Complicated computer programs were developed that presented individuals with a specific crunch and then asked them to rate it according to emotions it triggered or what kind of image it brought to mind. Then the cookie recipe in development could be tweaked – more butter added to soften the crunch, more sugar to make it harder – until the right crunch at the right duration for the right crowd was found.

Age makes a difference

Bahlsen found that younger people wanted a stronger crunch, something crisp, loud and exciting. For them, that represented youth, risk taking and dynamism.

For the older crowd, however, a softer, more delicate auditory experience was usually preferred.
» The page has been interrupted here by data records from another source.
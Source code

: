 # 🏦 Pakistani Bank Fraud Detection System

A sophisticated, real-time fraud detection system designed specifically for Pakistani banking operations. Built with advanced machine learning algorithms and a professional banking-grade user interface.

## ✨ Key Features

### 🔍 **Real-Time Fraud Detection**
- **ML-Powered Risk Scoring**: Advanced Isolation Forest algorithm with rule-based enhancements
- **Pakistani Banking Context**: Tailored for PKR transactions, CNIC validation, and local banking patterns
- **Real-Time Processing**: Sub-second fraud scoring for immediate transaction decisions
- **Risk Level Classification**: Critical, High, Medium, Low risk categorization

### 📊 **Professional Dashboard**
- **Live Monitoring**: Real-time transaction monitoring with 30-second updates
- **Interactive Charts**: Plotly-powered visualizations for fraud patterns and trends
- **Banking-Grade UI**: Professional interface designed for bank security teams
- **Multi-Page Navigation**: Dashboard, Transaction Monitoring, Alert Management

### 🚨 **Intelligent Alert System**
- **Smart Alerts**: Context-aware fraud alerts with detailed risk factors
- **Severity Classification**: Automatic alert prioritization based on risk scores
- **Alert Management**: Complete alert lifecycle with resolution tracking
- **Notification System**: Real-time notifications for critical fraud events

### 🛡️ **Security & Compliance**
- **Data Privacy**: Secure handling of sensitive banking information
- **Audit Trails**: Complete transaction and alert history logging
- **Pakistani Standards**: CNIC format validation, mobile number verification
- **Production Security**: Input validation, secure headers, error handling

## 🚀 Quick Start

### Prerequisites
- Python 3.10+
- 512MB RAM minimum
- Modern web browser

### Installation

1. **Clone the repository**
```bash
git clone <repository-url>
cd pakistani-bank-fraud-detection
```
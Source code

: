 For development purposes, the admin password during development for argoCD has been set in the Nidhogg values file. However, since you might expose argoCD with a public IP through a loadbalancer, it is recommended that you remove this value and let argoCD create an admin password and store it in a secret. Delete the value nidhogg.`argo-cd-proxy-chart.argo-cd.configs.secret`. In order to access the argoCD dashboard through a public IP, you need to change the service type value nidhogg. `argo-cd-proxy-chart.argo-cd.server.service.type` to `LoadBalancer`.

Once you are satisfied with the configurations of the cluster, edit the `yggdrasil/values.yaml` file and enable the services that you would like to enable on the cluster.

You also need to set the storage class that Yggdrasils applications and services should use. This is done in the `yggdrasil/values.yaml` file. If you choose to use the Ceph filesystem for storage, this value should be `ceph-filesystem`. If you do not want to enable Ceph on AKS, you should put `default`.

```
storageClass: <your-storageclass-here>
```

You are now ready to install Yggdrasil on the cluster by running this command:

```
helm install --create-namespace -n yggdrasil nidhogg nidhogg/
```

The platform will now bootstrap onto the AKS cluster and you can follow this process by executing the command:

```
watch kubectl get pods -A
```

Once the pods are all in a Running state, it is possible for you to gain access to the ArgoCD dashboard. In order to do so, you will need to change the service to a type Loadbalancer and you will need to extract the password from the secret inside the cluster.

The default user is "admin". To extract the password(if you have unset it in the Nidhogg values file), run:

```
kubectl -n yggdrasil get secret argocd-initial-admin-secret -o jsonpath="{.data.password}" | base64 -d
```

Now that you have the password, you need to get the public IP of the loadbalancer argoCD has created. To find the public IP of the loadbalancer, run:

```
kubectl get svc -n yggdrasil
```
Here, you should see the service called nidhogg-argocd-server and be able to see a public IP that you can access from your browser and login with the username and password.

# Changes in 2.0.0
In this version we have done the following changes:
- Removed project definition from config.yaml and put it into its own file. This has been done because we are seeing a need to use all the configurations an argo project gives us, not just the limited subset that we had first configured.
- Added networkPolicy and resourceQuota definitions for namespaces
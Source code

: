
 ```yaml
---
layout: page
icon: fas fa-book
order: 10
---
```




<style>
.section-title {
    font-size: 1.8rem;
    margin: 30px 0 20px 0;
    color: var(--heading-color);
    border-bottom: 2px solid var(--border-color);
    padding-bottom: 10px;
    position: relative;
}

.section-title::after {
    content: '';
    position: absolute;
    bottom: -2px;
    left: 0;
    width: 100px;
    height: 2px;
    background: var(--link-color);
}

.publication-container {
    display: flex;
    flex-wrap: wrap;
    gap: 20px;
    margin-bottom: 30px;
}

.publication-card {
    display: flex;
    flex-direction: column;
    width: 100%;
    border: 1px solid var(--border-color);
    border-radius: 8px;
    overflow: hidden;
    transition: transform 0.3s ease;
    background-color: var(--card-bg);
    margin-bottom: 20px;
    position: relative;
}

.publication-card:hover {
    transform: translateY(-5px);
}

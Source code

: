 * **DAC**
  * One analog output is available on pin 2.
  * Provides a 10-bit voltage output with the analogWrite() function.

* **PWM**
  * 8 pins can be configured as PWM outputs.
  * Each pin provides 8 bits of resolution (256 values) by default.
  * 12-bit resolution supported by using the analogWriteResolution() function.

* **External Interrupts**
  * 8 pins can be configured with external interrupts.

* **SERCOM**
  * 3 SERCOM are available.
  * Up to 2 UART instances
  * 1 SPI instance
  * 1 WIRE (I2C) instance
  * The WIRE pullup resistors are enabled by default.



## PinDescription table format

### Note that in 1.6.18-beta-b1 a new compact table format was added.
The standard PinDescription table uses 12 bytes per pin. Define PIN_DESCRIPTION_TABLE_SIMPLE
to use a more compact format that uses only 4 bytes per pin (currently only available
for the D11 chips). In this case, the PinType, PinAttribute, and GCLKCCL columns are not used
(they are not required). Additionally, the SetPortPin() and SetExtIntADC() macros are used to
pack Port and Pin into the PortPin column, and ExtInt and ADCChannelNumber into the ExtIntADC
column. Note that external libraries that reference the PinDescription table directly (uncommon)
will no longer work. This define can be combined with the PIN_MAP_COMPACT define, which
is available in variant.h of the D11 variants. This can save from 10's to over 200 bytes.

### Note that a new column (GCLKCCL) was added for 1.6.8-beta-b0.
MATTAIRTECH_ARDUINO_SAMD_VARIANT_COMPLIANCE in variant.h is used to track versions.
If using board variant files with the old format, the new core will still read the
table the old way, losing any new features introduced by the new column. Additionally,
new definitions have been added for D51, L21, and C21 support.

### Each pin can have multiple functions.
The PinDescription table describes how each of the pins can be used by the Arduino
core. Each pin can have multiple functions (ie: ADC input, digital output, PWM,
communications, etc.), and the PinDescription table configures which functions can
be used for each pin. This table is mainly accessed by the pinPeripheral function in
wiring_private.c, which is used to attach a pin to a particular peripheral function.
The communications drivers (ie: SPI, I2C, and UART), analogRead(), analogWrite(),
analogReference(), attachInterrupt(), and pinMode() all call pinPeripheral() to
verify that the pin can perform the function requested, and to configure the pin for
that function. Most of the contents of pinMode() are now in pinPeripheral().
They tended to want their sweets to evoke luxury and richness, so the butter content was increased to provide a sonically calmer event.

"Older people in general are not very interested in additional noisy or stressful situations," Weise said. "They want to relax; they want to enjoy their food. And they don't need any action while eating."

Subtle messaging

For Bahlsen and other companies working with sound, it revolves around what they call "implicit coding." That is, they want a message to get into the consumer's head without him or her realizing it. That message should be positive and basically say, "buy me, and not the other one" when faced with 20 varieties of cookies or 30 brands of beer on the store shelves.

"If you have the specific sound you know when you open this bottle you will already be happy before tasting the product itself," said Brigitte Schulte-Fortkamp, who teaches psychoacoustics at Berlin's Technical University. "It's not really a conscious process. You are influenced without knowing it."

While sound design in the food industry is relatively new, other sectors have been using sound engineers in their development teams for some time now. It runs the gamut from feminine hygiene spray (which should sound soft and soothing when spraying) to mosquito repellent (which should have a little more power behind it, to keep those little monsters at bay) to electric razors.

These days, sound designers are often seen as good cooks, adjusting their sonic recipes so that consumers using a product experience positive emotions, aren't too surprised and feel their needs and desires are being met.

Cars and corporations

Autosalon Genf 2006 Bildgalerie Teil 2 Porsche GT3
A Porsche shouldn't sound like a VWImage: picture-alliance/ dpa/dpaweb

The most intensively sound designed product is likely the automobile. The slam of a car door should sound like a safe closing, and any rattling be kept at a minimum. A Volvo driver will likely want the car's engine to purr quietly and dependably. The Porsche buyer wants a different sound, one that communicates raw, naked power.

Corporations are also hiring sound designers to provide jingles and corporate music which tell the public who they are, or would at least like to be perceived as being.

An insurance company like Allianz wants music that communicates reliability and trust. The Audi car brand needs something that indicates motion and speed, but not recklessness.

"We want to interpret the brand in the acoustic way so that people who hear it say: 'Oh, that is for me: premium, or that is for me: trust'," said Carl-Frank Westermann, who heads up the sound department at the Berlin company MetaDesign and has created jingles for both companies.

Staubsauger, Kalenderblatt
Vacuum cleaners will likely stay loudImage: picture-alliance/dpa

While everything can be sound designed to a certain extent, some sonic engineering has – perhaps counter-intuitively -- fallen on its face. In the past, engineers have created quieter vacuum cleaners that were auditory miles away from the high-decibel whines of most of the today's makes.

But, companies found the quieter vacuums did not sell as well. In many people's minds, all that headache-inducing noise equaled superior suction power. The vacuums soon got their screams back.